------ EXCERPTED DATA

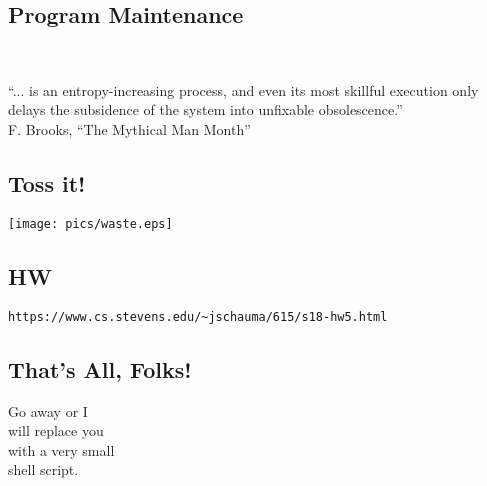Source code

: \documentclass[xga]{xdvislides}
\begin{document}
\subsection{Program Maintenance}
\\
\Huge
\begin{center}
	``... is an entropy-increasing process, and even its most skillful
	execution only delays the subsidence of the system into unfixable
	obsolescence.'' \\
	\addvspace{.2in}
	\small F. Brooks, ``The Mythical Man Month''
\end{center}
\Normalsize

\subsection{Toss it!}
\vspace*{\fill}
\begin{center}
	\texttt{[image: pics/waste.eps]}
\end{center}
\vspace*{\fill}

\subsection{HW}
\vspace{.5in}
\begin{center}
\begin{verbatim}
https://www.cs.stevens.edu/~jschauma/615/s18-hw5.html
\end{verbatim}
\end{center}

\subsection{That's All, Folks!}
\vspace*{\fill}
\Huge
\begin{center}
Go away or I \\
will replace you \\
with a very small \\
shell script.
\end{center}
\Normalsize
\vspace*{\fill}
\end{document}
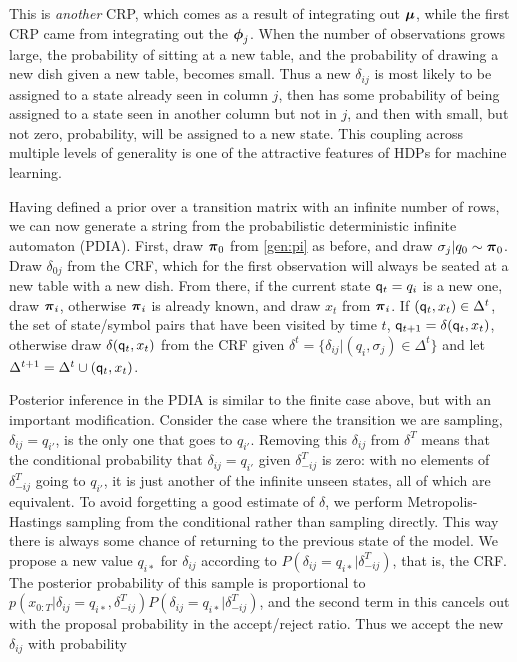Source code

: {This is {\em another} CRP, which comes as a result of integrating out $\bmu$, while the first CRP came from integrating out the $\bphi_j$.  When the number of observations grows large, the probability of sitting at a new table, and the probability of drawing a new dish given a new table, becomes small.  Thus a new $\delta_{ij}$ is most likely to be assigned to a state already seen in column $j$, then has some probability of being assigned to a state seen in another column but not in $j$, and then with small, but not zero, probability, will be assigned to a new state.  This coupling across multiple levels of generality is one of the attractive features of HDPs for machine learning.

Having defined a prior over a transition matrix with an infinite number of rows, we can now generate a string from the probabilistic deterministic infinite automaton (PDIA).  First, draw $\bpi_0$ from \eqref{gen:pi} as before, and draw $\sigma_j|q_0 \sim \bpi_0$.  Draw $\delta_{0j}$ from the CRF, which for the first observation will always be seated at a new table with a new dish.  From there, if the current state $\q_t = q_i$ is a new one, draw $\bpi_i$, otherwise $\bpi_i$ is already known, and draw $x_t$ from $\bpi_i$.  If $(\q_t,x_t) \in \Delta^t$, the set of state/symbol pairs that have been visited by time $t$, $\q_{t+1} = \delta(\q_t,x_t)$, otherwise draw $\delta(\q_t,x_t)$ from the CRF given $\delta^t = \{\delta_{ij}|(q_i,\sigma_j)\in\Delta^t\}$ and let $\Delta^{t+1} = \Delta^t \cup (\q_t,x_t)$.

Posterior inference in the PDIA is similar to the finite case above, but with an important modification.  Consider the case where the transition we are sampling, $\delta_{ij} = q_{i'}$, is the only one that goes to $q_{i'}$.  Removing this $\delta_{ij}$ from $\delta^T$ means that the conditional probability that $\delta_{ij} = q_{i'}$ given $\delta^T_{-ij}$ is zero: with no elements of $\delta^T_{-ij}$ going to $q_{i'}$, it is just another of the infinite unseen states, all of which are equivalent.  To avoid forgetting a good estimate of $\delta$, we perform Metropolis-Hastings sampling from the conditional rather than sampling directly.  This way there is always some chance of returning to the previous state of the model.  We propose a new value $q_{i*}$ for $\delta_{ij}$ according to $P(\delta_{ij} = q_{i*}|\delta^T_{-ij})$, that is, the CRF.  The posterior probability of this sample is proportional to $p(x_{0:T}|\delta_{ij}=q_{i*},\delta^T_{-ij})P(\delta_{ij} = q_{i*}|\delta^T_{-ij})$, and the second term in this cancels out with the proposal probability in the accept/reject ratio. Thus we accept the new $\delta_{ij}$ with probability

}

------------
------ EXCERPTED DATA

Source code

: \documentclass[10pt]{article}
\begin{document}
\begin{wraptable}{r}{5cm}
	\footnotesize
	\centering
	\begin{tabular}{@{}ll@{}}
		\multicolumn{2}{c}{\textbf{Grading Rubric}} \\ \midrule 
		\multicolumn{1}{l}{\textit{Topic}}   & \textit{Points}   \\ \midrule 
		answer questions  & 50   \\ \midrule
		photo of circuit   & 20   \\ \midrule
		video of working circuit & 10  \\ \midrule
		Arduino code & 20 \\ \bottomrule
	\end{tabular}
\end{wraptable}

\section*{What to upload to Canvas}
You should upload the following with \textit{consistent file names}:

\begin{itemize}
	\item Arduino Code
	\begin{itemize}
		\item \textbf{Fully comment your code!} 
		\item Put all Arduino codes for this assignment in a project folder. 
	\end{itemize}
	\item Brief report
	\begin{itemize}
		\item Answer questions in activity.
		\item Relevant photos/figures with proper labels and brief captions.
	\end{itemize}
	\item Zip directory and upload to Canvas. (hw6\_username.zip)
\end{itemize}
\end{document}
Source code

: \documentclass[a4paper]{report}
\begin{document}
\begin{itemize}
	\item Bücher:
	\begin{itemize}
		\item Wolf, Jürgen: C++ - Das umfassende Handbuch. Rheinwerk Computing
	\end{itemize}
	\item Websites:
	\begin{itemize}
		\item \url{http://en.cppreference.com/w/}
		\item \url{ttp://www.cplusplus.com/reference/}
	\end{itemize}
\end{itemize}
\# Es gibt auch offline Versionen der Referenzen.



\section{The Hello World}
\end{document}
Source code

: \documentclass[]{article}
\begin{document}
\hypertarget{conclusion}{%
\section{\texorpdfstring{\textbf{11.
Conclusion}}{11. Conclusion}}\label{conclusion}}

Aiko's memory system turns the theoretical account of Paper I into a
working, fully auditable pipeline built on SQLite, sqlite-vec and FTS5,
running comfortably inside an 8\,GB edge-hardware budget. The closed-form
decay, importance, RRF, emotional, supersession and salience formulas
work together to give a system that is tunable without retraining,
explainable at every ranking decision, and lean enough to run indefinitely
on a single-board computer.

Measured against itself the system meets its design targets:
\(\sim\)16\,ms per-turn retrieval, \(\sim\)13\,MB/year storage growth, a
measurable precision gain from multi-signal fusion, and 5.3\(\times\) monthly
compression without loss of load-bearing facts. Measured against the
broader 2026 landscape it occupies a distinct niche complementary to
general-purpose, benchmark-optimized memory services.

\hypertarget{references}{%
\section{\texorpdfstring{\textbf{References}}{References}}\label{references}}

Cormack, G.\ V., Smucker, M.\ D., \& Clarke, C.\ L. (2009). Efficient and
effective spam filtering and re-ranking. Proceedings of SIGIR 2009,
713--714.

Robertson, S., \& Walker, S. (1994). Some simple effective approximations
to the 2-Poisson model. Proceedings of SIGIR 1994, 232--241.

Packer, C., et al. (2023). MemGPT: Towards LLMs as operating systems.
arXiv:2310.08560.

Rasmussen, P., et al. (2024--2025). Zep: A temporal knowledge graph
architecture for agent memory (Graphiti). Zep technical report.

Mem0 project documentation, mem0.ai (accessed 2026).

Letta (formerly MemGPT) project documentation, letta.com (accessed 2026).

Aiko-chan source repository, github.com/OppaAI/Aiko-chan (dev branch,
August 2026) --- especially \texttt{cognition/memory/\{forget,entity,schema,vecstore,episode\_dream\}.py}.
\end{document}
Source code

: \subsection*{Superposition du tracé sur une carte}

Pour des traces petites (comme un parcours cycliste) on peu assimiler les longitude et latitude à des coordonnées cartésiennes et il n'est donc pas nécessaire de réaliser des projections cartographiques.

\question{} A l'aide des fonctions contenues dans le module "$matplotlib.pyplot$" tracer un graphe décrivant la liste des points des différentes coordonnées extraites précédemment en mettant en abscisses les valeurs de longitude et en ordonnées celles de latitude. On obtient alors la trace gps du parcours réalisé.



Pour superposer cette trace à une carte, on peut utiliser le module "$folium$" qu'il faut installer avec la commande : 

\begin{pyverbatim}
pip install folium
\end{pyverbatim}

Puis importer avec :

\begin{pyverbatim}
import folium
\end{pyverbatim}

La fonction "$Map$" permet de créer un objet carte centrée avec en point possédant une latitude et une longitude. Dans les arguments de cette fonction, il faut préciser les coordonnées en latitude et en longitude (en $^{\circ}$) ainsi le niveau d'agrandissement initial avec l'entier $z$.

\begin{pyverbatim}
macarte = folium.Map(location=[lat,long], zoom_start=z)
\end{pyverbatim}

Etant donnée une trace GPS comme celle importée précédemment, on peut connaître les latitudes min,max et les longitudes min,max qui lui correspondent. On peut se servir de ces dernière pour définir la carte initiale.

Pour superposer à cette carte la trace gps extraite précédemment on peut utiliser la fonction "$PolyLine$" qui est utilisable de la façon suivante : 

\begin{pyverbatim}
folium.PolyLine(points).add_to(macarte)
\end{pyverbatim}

------------

> **TASK DESCRIPTION**:
Copy the records above exactly, beginning at the line that contains "Aiko's memory system" and stopping after the line that contains "Measured against itself".

> **PROBLEM SOLUTION**:
Aiko's memory system turns the theoretical account of Paper I into a
working, fully auditable pipeline built on SQLite, sqlite-vec and FTS5,
running comfortably inside an 8\,GB edge-hardware budget. The closed-form
decay, importance, RRF, emotional, supersession and salience formulas
work together to give a system that is tunable without retraining,
explainable at every ranking decision, and lean enough to run indefinitely
on a single-board computer.

Measured against itself the system meets its design targets:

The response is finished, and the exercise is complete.